ASSIGNMENT: Please copy out every line of the listing below in which the word "taxonomy" appears.

DATA FOR THIS EXERCISE:
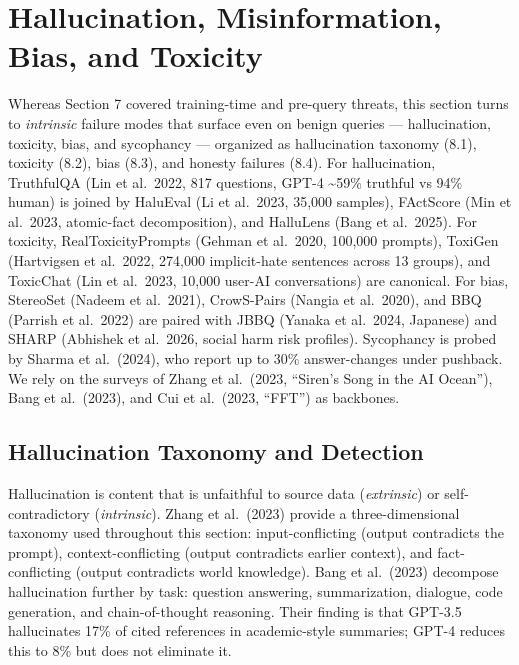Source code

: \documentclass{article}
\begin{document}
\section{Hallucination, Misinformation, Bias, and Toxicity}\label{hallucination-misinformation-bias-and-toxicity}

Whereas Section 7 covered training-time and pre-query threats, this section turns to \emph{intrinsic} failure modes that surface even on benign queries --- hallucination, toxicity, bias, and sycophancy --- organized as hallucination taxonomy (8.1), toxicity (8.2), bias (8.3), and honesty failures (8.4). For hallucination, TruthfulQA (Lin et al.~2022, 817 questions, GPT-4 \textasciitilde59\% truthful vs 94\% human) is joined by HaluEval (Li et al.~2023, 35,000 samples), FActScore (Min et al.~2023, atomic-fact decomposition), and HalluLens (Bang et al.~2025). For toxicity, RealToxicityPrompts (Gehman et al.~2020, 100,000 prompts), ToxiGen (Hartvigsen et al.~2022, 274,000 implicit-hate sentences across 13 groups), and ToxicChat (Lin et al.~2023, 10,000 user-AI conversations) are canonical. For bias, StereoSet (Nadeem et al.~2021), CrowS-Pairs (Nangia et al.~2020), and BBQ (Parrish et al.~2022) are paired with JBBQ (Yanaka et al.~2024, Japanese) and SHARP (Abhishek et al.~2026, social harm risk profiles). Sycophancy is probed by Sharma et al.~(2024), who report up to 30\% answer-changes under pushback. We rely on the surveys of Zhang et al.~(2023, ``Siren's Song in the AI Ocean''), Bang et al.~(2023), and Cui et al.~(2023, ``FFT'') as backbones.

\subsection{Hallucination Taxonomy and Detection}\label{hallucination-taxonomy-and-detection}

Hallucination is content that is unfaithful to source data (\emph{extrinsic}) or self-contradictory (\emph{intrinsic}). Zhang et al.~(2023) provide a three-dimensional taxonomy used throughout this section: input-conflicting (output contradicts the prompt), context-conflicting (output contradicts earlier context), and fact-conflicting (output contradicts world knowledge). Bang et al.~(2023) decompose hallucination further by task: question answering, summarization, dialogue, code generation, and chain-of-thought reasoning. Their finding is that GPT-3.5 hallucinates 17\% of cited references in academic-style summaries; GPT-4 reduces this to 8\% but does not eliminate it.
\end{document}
...
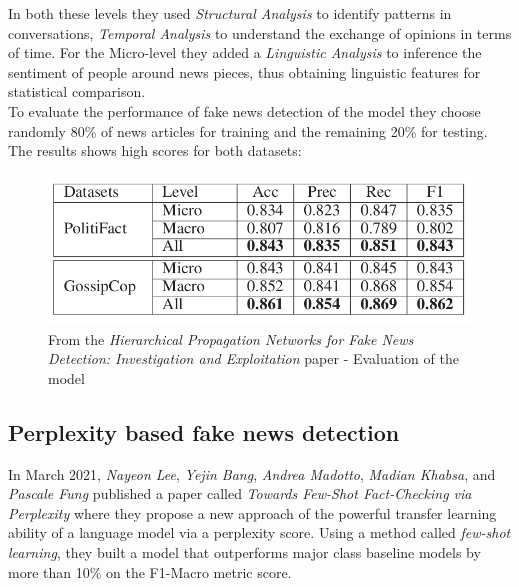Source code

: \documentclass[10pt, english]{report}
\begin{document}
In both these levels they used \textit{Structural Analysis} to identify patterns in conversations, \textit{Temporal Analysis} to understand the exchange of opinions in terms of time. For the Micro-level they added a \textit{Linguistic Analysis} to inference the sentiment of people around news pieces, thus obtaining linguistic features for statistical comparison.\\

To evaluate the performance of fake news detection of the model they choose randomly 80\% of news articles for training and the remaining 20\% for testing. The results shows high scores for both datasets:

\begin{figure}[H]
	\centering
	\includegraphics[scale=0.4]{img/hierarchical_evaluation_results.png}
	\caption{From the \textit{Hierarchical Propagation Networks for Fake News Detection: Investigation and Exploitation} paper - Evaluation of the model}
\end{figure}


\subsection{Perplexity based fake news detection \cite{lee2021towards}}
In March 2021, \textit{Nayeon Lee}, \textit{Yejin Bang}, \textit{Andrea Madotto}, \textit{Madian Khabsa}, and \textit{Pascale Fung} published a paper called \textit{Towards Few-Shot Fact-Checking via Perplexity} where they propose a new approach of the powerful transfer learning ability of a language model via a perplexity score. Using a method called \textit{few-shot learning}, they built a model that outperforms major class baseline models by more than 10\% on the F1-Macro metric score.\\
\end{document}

ANSWER TO THIS TASK:
Whereas Section 7 covered training-time and pre-query threats, this section turns to \emph{intrinsic} failure modes that surface even on benign queries --- hallucination, toxicity, bias, and sycophancy --- organized as hallucination taxonomy (8.1), toxicity (8.2), bias (8.3), and honesty failures (8.4). For hallucination, TruthfulQA (Lin et al.~2022, 817 questions, GPT-4 \textasciitilde59\% truthful vs 94\% human) is joined by HaluEval (Li et al.~2023, 35,000 samples), FActScore (Min et al.~2023, atomic-fact decomposition), and HalluLens (Bang et al.~2025). For toxicity, RealToxicityPrompts (Gehman et al.~2020, 100,000 prompts), ToxiGen (Hartvigsen et al.~2022, 274,000 implicit-hate sentences across 13 groups), and ToxicChat (Lin et al.~2023, 10,000 user-AI conversations) are canonical. For bias, StereoSet (Nadeem et al.~2021), CrowS-Pairs (Nangia et al.~2020), and BBQ (Parrish et al.~2022) are paired with JBBQ (Yanaka et al.~2024, Japanese) and SHARP (Abhishek et al.~2026, social harm risk profiles). Sycophancy is probed by Sharma et al.~(2024), who report up to 30\% answer-changes under pushback. We rely on the surveys of Zhang et al.~(2023, ``Siren's Song in the AI Ocean''), Bang et al.~(2023), and Cui et al.~(2023, ``FFT'') as backbones.
\subsection{Hallucination Taxonomy and Detection}\label{hallucination-taxonomy-and-detection}
Hallucination is content that is unfaithful to source data (\emph{extrinsic}) or self-contradictory (\emph{intrinsic}). Zhang et al.~(2023) provide a three-dimensional taxonomy used throughout this section: input-conflicting (output contradicts the prompt), context-conflicting (output contradicts earlier context), and fact-conflicting (output contradicts world knowledge). Bang et al.~(2023) decompose hallucination further by task: question answering, summarization, dialogue, code generation, and chain-of-thought reasoning. Their finding is that GPT-3.5 hallucinates 17\% of cited references in academic-style summaries; GPT-4 reduces this to 8\% but does not eliminate it.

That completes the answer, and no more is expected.